Stored items
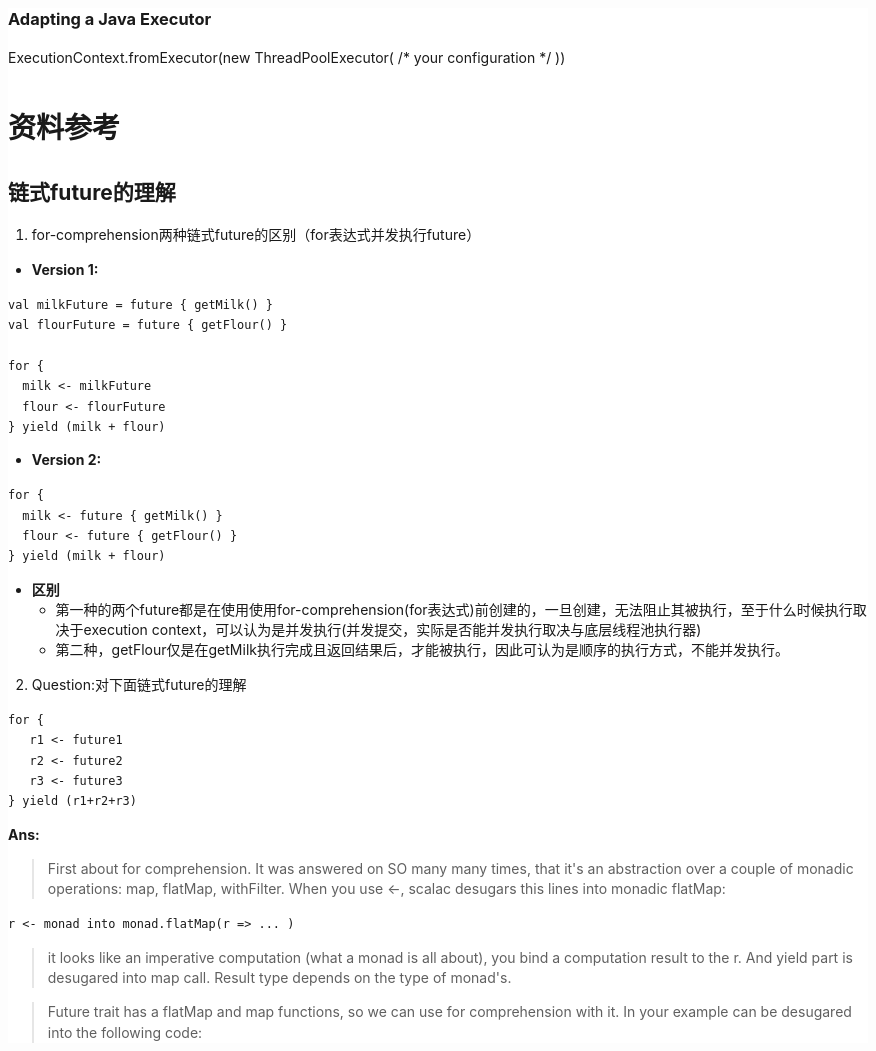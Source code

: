 ### Adapting a Java Executor
   
ExecutionContext.fromExecutor(new ThreadPoolExecutor( /* your configuration */ ))


# 资料参考
## 链式future的理解

1. for-comprehension两种链式future的区别（for表达式并发执行future）
- **Version 1:**
```
val milkFuture = future { getMilk() }
val flourFuture = future { getFlour() }

for {
  milk <- milkFuture
  flour <- flourFuture
} yield (milk + flour)
```

- **Version 2:**
```
for {
  milk <- future { getMilk() }
  flour <- future { getFlour() }
} yield (milk + flour)
```

- **区别**
  - 第一种的两个future都是在使用使用for-comprehension(for表达式)前创建的，一旦创建，无法阻止其被执行，至于什么时候执行取决于execution context，可以认为是并发执行(并发提交，实际是否能并发执行取决与底层线程池执行器)
  - 第二种，getFlour仅是在getMilk执行完成且返回结果后，才能被执行，因此可认为是顺序的执行方式，不能并发执行。

2. Question:对下面链式future的理解
```
for {
   r1 <- future1
   r2 <- future2
   r3 <- future3
} yield (r1+r2+r3)
```
**Ans:**
  >First about for comprehension. It was answered on SO many many times, that it's an abstraction over a couple of monadic operations: map, flatMap, withFilter. When you use <-, scalac desugars this lines into monadic flatMap:

`r <- monad into monad.flatMap(r => ... )`

  > it looks like an imperative computation (what a monad is all about), you bind a computation result to the r. And yield part is desugared into map call. Result type depends on the type of monad's.

  > Future trait has a flatMap and map functions, so we can use for comprehension with it. In your example can be desugared into the following code:
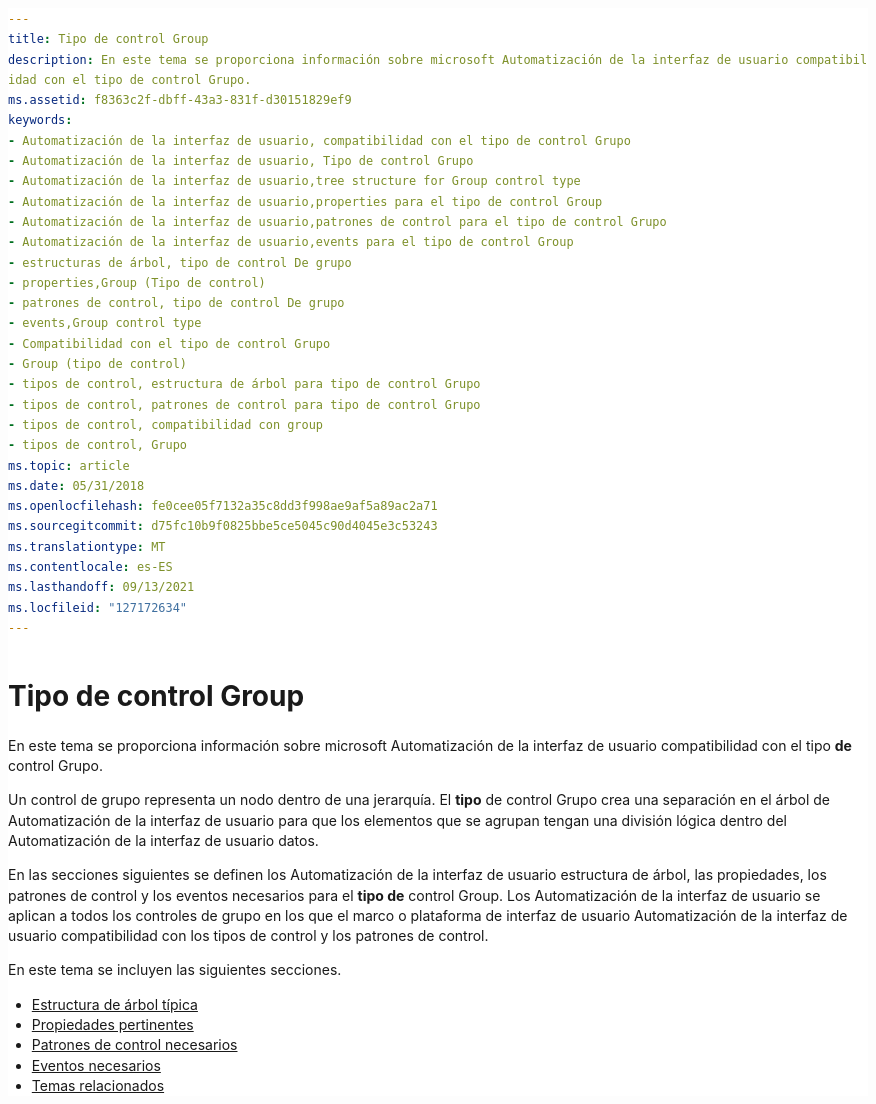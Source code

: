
 ```yaml
---
title: Tipo de control Group
description: En este tema se proporciona información sobre microsoft Automatización de la interfaz de usuario compatibilidad con el tipo de control Grupo.
ms.assetid: f8363c2f-dbff-43a3-831f-d30151829ef9
keywords:
- Automatización de la interfaz de usuario, compatibilidad con el tipo de control Grupo
- Automatización de la interfaz de usuario, Tipo de control Grupo
- Automatización de la interfaz de usuario,tree structure for Group control type
- Automatización de la interfaz de usuario,properties para el tipo de control Group
- Automatización de la interfaz de usuario,patrones de control para el tipo de control Grupo
- Automatización de la interfaz de usuario,events para el tipo de control Group
- estructuras de árbol, tipo de control De grupo
- properties,Group (Tipo de control)
- patrones de control, tipo de control De grupo
- events,Group control type
- Compatibilidad con el tipo de control Grupo
- Group (tipo de control)
- tipos de control, estructura de árbol para tipo de control Grupo
- tipos de control, patrones de control para tipo de control Grupo
- tipos de control, compatibilidad con group
- tipos de control, Grupo
ms.topic: article
ms.date: 05/31/2018
ms.openlocfilehash: fe0cee05f7132a35c8dd3f998ae9af5a89ac2a71
ms.sourcegitcommit: d75fc10b9f0825bbe5ce5045c90d4045e3c53243
ms.translationtype: MT
ms.contentlocale: es-ES
ms.lasthandoff: 09/13/2021
ms.locfileid: "127172634"
---
```

# <a name="group-control-type"></a>Tipo de control Group

En este tema se proporciona información sobre microsoft Automatización de la interfaz de usuario compatibilidad con el tipo **de** control Grupo.

Un control de grupo representa un nodo dentro de una jerarquía. El **tipo** de control Grupo crea una separación en el árbol de Automatización de la interfaz de usuario para que los elementos que se agrupan tengan una división lógica dentro del Automatización de la interfaz de usuario datos.

En las secciones siguientes se definen los Automatización de la interfaz de usuario estructura de árbol, las propiedades, los patrones de control y los eventos necesarios para el **tipo de** control Group. Los Automatización de la interfaz de usuario se aplican a todos los controles de grupo en los que el marco o plataforma de interfaz de usuario Automatización de la interfaz de usuario compatibilidad con los tipos de control y los patrones de control.

En este tema se incluyen las siguientes secciones.

-   [Estructura de árbol típica](#typical-tree-structure)
-   [Propiedades pertinentes](#relevant-properties)
-   [Patrones de control necesarios](#required-control-patterns)
-   [Eventos necesarios](#required-events)
-   [Temas relacionados](#related-topics)
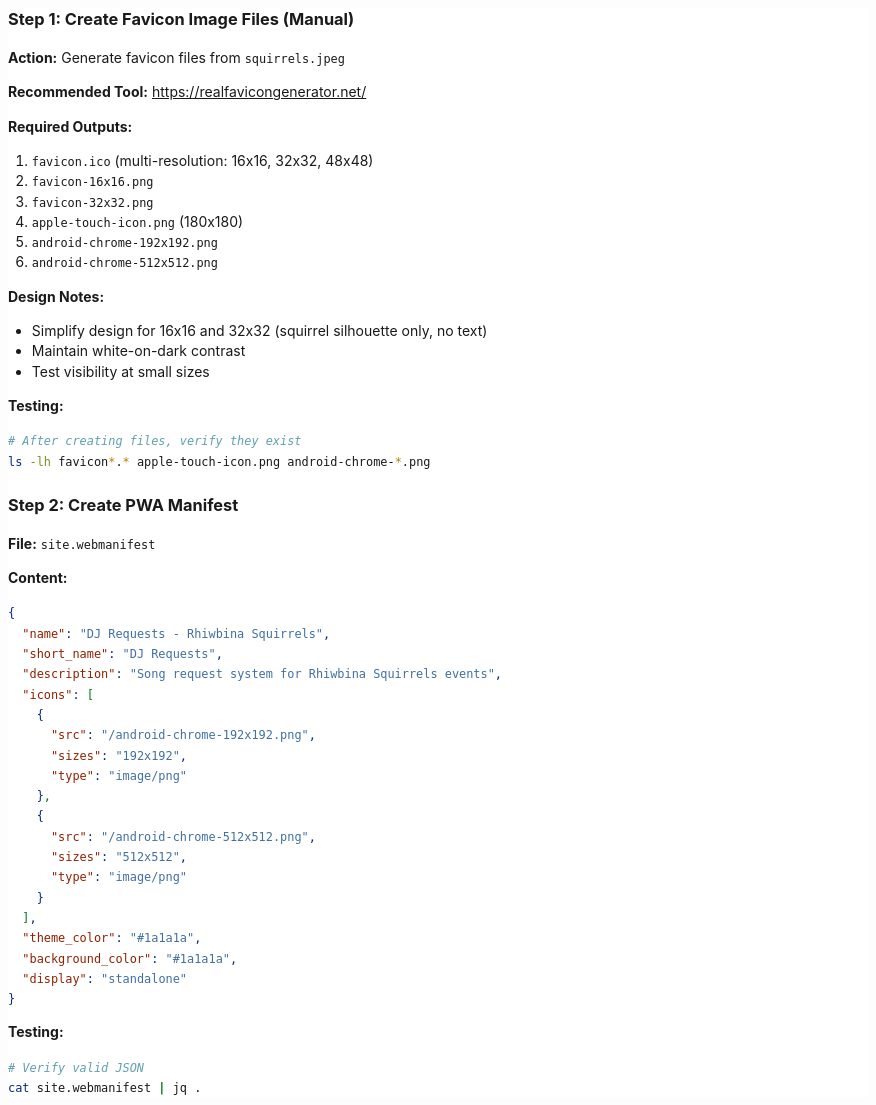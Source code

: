 ### Step 1: Create Favicon Image Files (Manual)

**Action:** Generate favicon files from `squirrels.jpeg`

**Recommended Tool:** https://realfavicongenerator.net/

**Required Outputs:**
1. `favicon.ico` (multi-resolution: 16x16, 32x32, 48x48)
2. `favicon-16x16.png`
3. `favicon-32x32.png`
4. `apple-touch-icon.png` (180x180)
5. `android-chrome-192x192.png`
6. `android-chrome-512x512.png`

**Design Notes:**
- Simplify design for 16x16 and 32x32 (squirrel silhouette only, no text)
- Maintain white-on-dark contrast
- Test visibility at small sizes

**Testing:**
```bash
# After creating files, verify they exist
ls -lh favicon*.* apple-touch-icon.png android-chrome-*.png
```

### Step 2: Create PWA Manifest

**File:** `site.webmanifest`

**Content:**
```json
{
  "name": "DJ Requests - Rhiwbina Squirrels",
  "short_name": "DJ Requests",
  "description": "Song request system for Rhiwbina Squirrels events",
  "icons": [
    {
      "src": "/android-chrome-192x192.png",
      "sizes": "192x192",
      "type": "image/png"
    },
    {
      "src": "/android-chrome-512x512.png",
      "sizes": "512x512",
      "type": "image/png"
    }
  ],
  "theme_color": "#1a1a1a",
  "background_color": "#1a1a1a",
  "display": "standalone"
}
```

**Testing:**
```bash
# Verify valid JSON
cat site.webmanifest | jq .
```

:: Brief ::
Your answer must be the line containing "16x16, 32x32, 48x48)" through the last line above, copied exactly, with nothing added.

:: Problem solution ::
1. `favicon.ico` (multi-resolution: 16x16, 32x32, 48x48)
2. `favicon-16x16.png`
3. `favicon-32x32.png`
4. `apple-touch-icon.png` (180x180)
5. `android-chrome-192x192.png`
6. `android-chrome-512x512.png`

**Design Notes:**
- Simplify design for 16x16 and 32x32 (squirrel silhouette only, no text)
- Maintain white-on-dark contrast
- Test visibility at small sizes

**Testing:**
```bash
# After creating files, verify they exist
ls -lh favicon*.* apple-touch-icon.png android-chrome-*.png
```

### Step 2: Create PWA Manifest

**File:** `site.webmanifest`

**Content:**
```json
{
  "name": "DJ Requests - Rhiwbina Squirrels",
  "short_name": "DJ Requests",
  "description": "Song request system for Rhiwbina Squirrels events",
  "icons": [
    {
      "src": "/android-chrome-192x192.png",
      "sizes": "192x192",
      "type": "image/png"
    },
    {
      "src": "/android-chrome-512x512.png",
      "sizes": "512x512",
      "type": "image/png"
    }
  ],
  "theme_color": "#1a1a1a",
  "background_color": "#1a1a1a",
  "display": "standalone"
}
```

**Testing:**
```bash
# Verify valid JSON
cat site.webmanifest | jq .
```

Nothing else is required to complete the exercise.